Read more about Anderson Archival’s approach to search!
The terms and searches themselves vary depending on the collection and the users accessing it. Identifying these categories takes ongoing discussion and collaboration between the collection owners and digitization team. Because of the flexibility of tagging, almost any value can be marked. For example, a collection of Shakespeare’s plays may benefit from tagging each line, and encoding it with the line number. A user could search Act 3, Scene 1, line 61 in Romeo and Juliet and get the same result, “Ay, ay, a scratch, a scratch,” regardless of printed version referenced. Tags can identify where a sentence starts and stops, or, for something like Romeo and Juliet, the start and stop of lines of text, or when characters start and stop speech.
Your digitization company needs to know your collection inside and out in order to create metadata that powers an effective and comprehensive search.

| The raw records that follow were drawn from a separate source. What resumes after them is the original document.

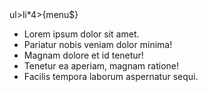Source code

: <!DOCTYPE html>
<html lang="ko">
<head>
	<meta charset="UTF-8">
	<title>title</title>
</head>
<body>
	ul>li*4>{menu$}
	<ul>
		<li>Lorem ipsum dolor sit amet.</li>
		<li>Pariatur nobis veniam dolor minima!</li>
		<li>Magnam dolore et id tenetur!</li>
		<li>Tenetur ea aperiam, magnam ratione!</li>
		<li>Facilis tempora laborum aspernatur sequi.</li>
	</ul>
</body>
</html>
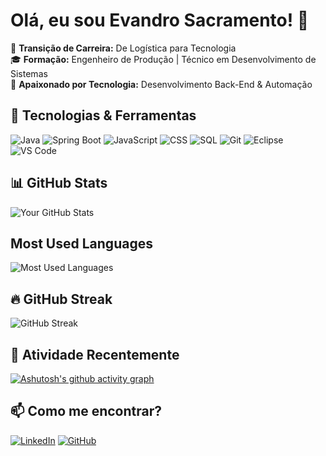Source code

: # Olá, eu sou Evandro Sacramento! 👋

🎯 **Transição de Carreira:** De Logística para Tecnologia  
🎓 **Formação:** Engenheiro de Produção | Técnico em Desenvolvimento de Sistemas  
🚀 **Apaixonado por Tecnologia:** Desenvolvimento Back-End & Automação  

## 🚀 Tecnologias & Ferramentas  
![Java](https://img.shields.io/badge/Java-007396?style=for-the-badge&logo=openjdk&logoColor=white)
![Spring Boot](https://img.shields.io/badge/SpringBoot-6DB33F?style=for-the-badge&logo=spring&logoColor=white)
![JavaScript](https://img.shields.io/badge/JavaScript-F7DF1E?style=for-the-badge&logo=javascript&logoColor=black)
![CSS](https://img.shields.io/badge/CSS-1572B6?style=for-the-badge&logo=css3&logoColor=white)
![SQL](https://img.shields.io/badge/SQL-4479A1?style=for-the-badge&logo=MySQL&logoColor=white)
![Git](https://img.shields.io/badge/Git-F05032?style=for-the-badge&logo=git&logoColor=white)
![Eclipse](https://img.shields.io/badge/Eclipse-2C2255?style=for-the-badge&logo=eclipse&logoColor=white)
![VS Code](https://img.shields.io/badge/VS%20Code-007ACC?style=for-the-badge&logo=visualstudiocode&logoColor=white)  


## 📊 GitHub Stats 
![Your GitHub Stats](https://github-readme-stats.vercel.app/api?username=evandrossjr&show_icons=true&theme=highcontrast)

## Most Used Languages
![Most Used Languages](https://github-readme-stats.vercel.app/api/top-langs/?username=evandrossjr&layout=compact&langs_count=7&theme=highcontrast)

## 🔥 GitHub Streak  
![GitHub Streak](https://streak-stats.demolab.com/?user=evandrossjr&theme=highcontrast&hide_border=false)

## 🚀 Atividade Recentemente
[![Ashutosh's github activity graph](https://github-readme-activity-graph.vercel.app/graph?username=evandrossjr&theme=highcontrast)](https://github.com/ashutosh00710/github-readme-activity-graph)


## 📫 Como me encontrar?  
[![LinkedIn](https://img.shields.io/badge/LinkedIn-0077B5?style=for-the-badge&logo=linkedin&logoColor=white)](https://linkedin.com/in/evandrosacramento)
[![GitHub](https://img.shields.io/badge/GitHub-100000?style=for-the-badge&logo=github&logoColor=white)](https://github.com/evandrossjr)
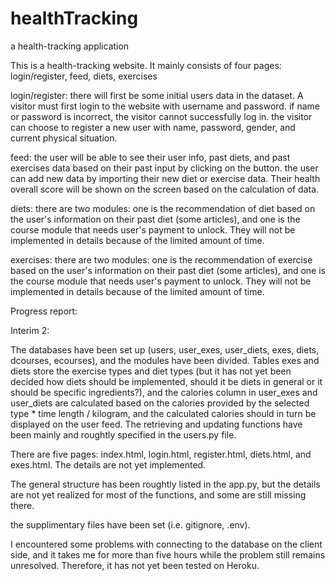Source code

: # healthTracking
a health-tracking application

This is a health-tracking website. It mainly consists of four pages: login/register, feed, diets, exercises

login/register: there will first be some initial users data in the dataset. A visitor must first login to the website with username and password. if name or password is incorrect, the visitor cannot successfully log in. the visitor can choose to register a new user with name, password, gender, and current physical situation.

feed: the user will be able to see their user info, past diets, and past exercises data based on their past input by clicking on the button. the user can add new data by importing their new diet or exercise data. Their health overall score will be shown on the screen based on the calculation of data. 

diets: there are two modules: one is the recommendation of diet based on the user's information on their past diet (some articles), and one is the course module that needs user's payment to unlock. They will not be implemented in details because of the limited amount of time.

exercises: there are two modules: one is the recommendation of exercise based on the user's information on their past diet (some articles), and one is the course module that needs user's payment to unlock. They will not be implemented in details because of the limited amount of time.

Progress report:

Interim 2:

The databases have been set up (users, user_exes, user_diets, exes, diets, dcourses, ecourses), and the modules have been divided. Tables exes and diets store the exercise types and diet types (but it has not yet been decided how diets should be implemented, should it be diets in general or it should be specific ingredients?), and the calories column in user_exes and user_diets are calculated based on the calories provided by the selected type * time length / kilogram, and the calculated calories should in turn be displayed on the user feed. The retrieving and updating functions have been mainly and roughtly specified in the users.py file.

There are five pages: index.html, login.html, register.html, diets.html, and exes.html. The details are not yet implemented.

The general structure has been roughtly listed in the app.py, but the details are not yet realized for most of the functions, and some are still missing there. 

the supplimentary files have been set (i.e. gitignore, .env). 

I encountered some problems with connecting to the database on the client side, and it takes me for more than five hours while the problem still remains unresolved. Therefore, it has not yet been tested on Heroku.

What Does This Process Look Like?
When working with a digitization company, the process of building metadata and tagging the collection is ongoing. Once the process has started, you and your archival team may need to go back to the beginning to review your goals and refocus based on new findings.
Common steps in the process are:
- Define Use Cases. How is the digital collection going to be used, and by whom? Who is going to use the digital collection? How can search cater to the broadest number of potential users? What tags and information would benefit searchers and users?
- Build Data Dictionary. Also known as a metadata repository, this living document will hold all of the potential tags that will be employed in the collection.
- Accurate and Comprehensive Tagging. With the full knowledge of your collection, archivists spend time tagging and checking one another’s work for quality assurance.
- Implementation of Search. Once tagging is complete, archivists conduct thorough testing on whatever platform you choose to house your collection, confirming the quality of the user experience.
At each stage, your digitization company should grow to know your collection better. In the end, the accurate search and clear display of your collection will be a testament to how dedicated your team has been, providing an incredible return on your investment in digitization.